Saint Francis DeSales

Chemistry: The Aufbau and The Pauli Principles

Continuing from the last chemistry post, I have found it so much easier to explain the Pauli Principle and the Aufbau Principle by using a visual model of the atom.

The electron configuration of Cl (Chlorine) [Ne] 3s2,3p5.

This manipulative is part of the Friendly Chemistry program. It is a plastic coated page that fits snugly inside a baking pan. Small magnet discs in two colors are used to represent the electrons, one color representing the electrons moving clockwise, and the other color representing the electrons that move counter-clockwise.

I have made similar manipulatives with posterboard before in a co-op class, however, with success. Once I hot glue-gunned tiny bathroom cups to the circles and then used small pom-poms in two colors to be placed in the cups to represent the electrons, although the even smaller cups found in some restaurants or fast-food places would work even better, if you can get enough of them.

I have also just made the circles on posterboard or large sheets of construction paper and used math counters or glass discs that are sometimes used with planters, which can be found in the garden section or sometimes in dollar stores, without the cups. You just have to be careful that the paper doesn't get knocked.

Whatever method you use, you just start with the nucleus of the atom at the bottom and using the Aufbau principle, make the appropriate circles representing the possible orbitals to be filled.

Aufbau principle: The orbitals are filled in the order 1s, 2s,2p,3s,3p,4s,3d,4p,5s,4d, 5p, 6s, 4f, 5d, 6p, and so on.

The electron configuration of C (Carbon) [He] 2s2, 2p2.

Once you get your board set up, your student can begin filling the circles, using the Pauli principle. Don't forget that when your student gets to atoms which need to fill the x, y and z orbitals of the 2p, for example, that he must add the first electron to either the x, y or z orbital and then whichever one he chooses, the other two p orbitals must be filled before adding a second electron to those set of three orbitals.

The Pauli principle: Each orbital can hold at most hold two electrons.

We also looked at the fact that each atom has the configuration of the nearest previous noble gas atom, which is in brackets, and whatever valence electrons it has, which is listed after.

For example, in this visualization, this is the configuration for of Cl (Chlorine) is its nearest previous noble gas atom, which is [Ne] or Neon and then also has the valence electrons of 3s2,3p5. Once your student can easily place these electrons, then you can easily teach them about the differences between ionic and covalent bonding.


  1. Wow, it's been so many years since I had to do that. I remember loving to fill orbitals back when I was in chemistry and figuring it out. Now, ahem years later, I'm reading it and knowing I should know what it means, but not remembering all the fine details.
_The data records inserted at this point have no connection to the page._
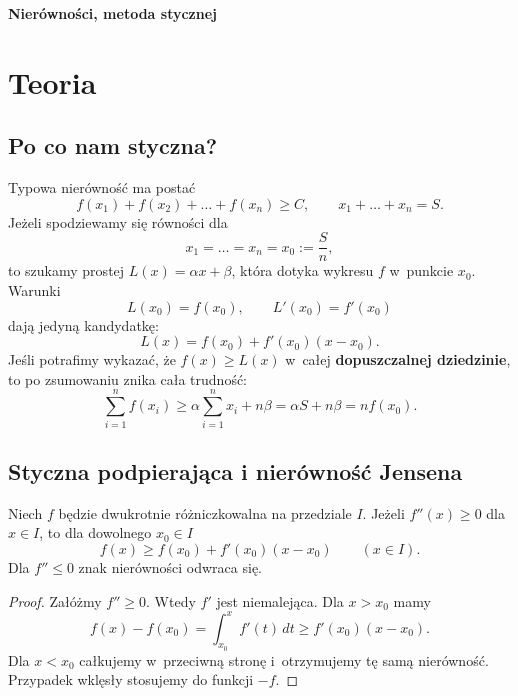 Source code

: \documentclass{lecture-kuznia}
\def\title{Nierówności, metoda stycznej}
\begin{document}
\begin{center}
	{\LARGE\textbf{\title{}}}
\end{center}

\section{Teoria}

\subsection{Po co nam styczna?}

Typowa nierówność ma postać
\[
	f(x_1)+f(x_2)+\dots+f(x_n)\geqslant C,
	\qquad x_1+\dots+x_n=S.
\]
Jeżeli spodziewamy się równości dla
\[
	x_1=\dots=x_n=x_0:=\frac Sn,
\]
to szukamy prostej $L(x)=\alpha x+\beta$, która dotyka wykresu $f$ w~punkcie
$x_0$. Warunki
\[
	L(x_0)=f(x_0),\qquad L'(x_0)=f'(x_0)
\]
dają jedyną kandydatkę:
\[
	L(x)=f(x_0)+f'(x_0)(x-x_0).
\]
Jeśli potrafimy wykazać, że $f(x)\geqslant L(x)$ w~całej \textbf{dopuszczalnej
dziedzinie}, to po zsumowaniu znika cała trudność:
\[
	\sum_{i=1}^n f(x_i)
	\geqslant
	\alpha\sum_{i=1}^n x_i+n\beta
	=\alpha S+n\beta=nf(x_0).
\]

\subsection{Styczna podpierająca i nierówność Jensena}

\begin{theorem}
	Niech $f$ będzie dwukrotnie różniczkowalna na przedziale $I$.
	Jeżeli $f''(x)\geqslant0$ dla $x\in I$, to dla dowolnego $x_0\in I$
	\[
		f(x)\geqslant f(x_0)+f'(x_0)(x-x_0)
		\qquad (x\in I).
	\]
	Dla $f''\leqslant0$ znak nierówności odwraca się.
\end{theorem}
\begin{proof}
	Załóżmy $f''\geqslant0$. Wtedy $f'$ jest niemalejąca. Dla $x>x_0$ mamy
	\[
		f(x)-f(x_0)=\int_{x_0}^{x}f'(t)\,dt
		\geqslant f'(x_0)(x-x_0).
	\]
	Dla $x<x_0$ całkujemy w~przeciwną stronę i~otrzymujemy tę samą nierówność.
	Przypadek wklęsły stosujemy do funkcji $-f$.
\end{proof}
\end{document}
  2. It will come back to you! If you following along with your kids, it will come back easily enough. There was a lot of new stuff that came out about atoms between my high school days and now, so some of it was entirely new to me. My kids ask me if there were electric lights then. :)

  3. Visiting from Science Sunday and am embarrassed to admit that I have no idea what you are talking about.
    I didn't take chemistry. Looks like I need to hang around here so I can learn a thing or two.

  4. One of these days we're going to have to delve a little deeper into science - there's so much to know!

  5. I took chemistry, but I don't remember that at all.

  6. I am sorry, perhaps I needed a post that went into the different types of orbitals first. I will try to post one about that this week. It is surprising quickly the chemistry material changes. There were some changes from when Katie took chemistry two or three years ago and the new book I bought this year.

  7. I took organic chemistry in high school and I have no idea! Maybe this is why I didn't major in chemistry in college! I will have to come back here when we get to that part.

  8. I am sorry I confused everyone. I have inserted another post, that will hopefully clarify everything. Let me know if I am still unlear.

  9. Oh no! I don't think your post was confusing at all. It was just unfamiliar to me. Chemistry was not my favorite so I may have played hooky or doodling when this was taught. It's a brilliant post!